__Try it__. Retype the line where "- Check troubleshooting guide" appears and each line that follows it down to the last line of the records below. Leave the pictures out.

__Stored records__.
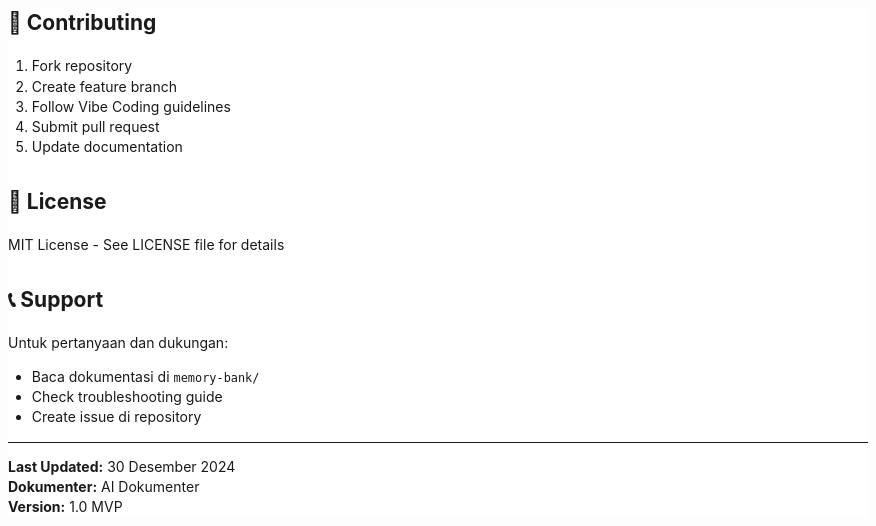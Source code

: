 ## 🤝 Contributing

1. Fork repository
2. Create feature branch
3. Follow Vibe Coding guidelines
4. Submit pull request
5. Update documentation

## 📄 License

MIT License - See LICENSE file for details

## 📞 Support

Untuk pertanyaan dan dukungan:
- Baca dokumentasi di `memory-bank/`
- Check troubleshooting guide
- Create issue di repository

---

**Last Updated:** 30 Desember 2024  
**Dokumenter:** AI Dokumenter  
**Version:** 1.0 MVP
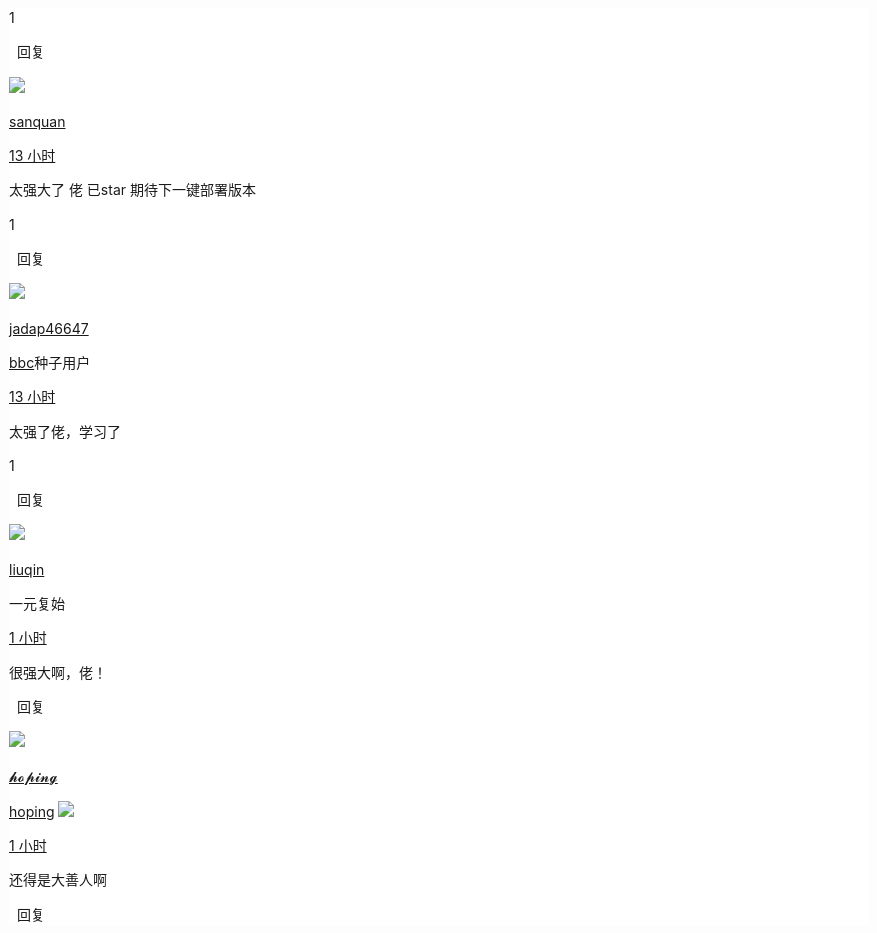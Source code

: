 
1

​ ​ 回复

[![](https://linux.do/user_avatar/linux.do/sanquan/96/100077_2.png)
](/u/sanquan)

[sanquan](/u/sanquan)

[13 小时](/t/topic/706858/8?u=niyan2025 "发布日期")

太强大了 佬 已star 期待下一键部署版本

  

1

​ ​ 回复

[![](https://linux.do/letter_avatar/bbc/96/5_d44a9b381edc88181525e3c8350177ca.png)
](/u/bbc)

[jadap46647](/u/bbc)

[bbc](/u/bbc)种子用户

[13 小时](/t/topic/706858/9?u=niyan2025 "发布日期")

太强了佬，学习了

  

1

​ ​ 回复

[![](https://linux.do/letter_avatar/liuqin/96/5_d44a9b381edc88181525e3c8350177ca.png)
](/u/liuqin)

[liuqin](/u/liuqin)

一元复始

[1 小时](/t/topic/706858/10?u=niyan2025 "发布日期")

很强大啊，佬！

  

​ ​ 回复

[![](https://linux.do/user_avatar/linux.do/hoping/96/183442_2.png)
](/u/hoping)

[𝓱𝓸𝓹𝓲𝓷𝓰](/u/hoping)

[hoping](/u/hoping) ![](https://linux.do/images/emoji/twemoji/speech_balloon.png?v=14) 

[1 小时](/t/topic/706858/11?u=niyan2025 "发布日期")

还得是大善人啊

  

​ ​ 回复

__Problem solution__.
- Check troubleshooting guide
- Create issue di repository

---

**Last Updated:** 30 Desember 2024  
**Dokumenter:** AI Dokumenter  
**Version:** 1.0 MVP
Source code

: 
1

​ ​ 回复

[![](https://linux.do/user_avatar/linux.do/sanquan/96/100077_2.png)
](/u/sanquan)

[sanquan](/u/sanquan)

[13 小时](/t/topic/706858/8?u=niyan2025 "发布日期")

太强大了 佬 已star 期待下一键部署版本

  

1

​ ​ 回复

[![](https://linux.do/letter_avatar/bbc/96/5_d44a9b381edc88181525e3c8350177ca.png)
](/u/bbc)

[jadap46647](/u/bbc)

[bbc](/u/bbc)种子用户

[13 小时](/t/topic/706858/9?u=niyan2025 "发布日期")

太强了佬，学习了

  

1

​ ​ 回复

[![](https://linux.do/letter_avatar/liuqin/96/5_d44a9b381edc88181525e3c8350177ca.png)
](/u/liuqin)

[liuqin](/u/liuqin)

一元复始

[1 小时](/t/topic/706858/10?u=niyan2025 "发布日期")

很强大啊，佬！

  

​ ​ 回复

[![](https://linux.do/user_avatar/linux.do/hoping/96/183442_2.png)
](/u/hoping)

[𝓱𝓸𝓹𝓲𝓷𝓰](/u/hoping)

[hoping](/u/hoping) ![](https://linux.do/images/emoji/twemoji/speech_balloon.png?v=14) 

[1 小时](/t/topic/706858/11?u=niyan2025 "发布日期")

还得是大善人啊

  

​ ​ 回复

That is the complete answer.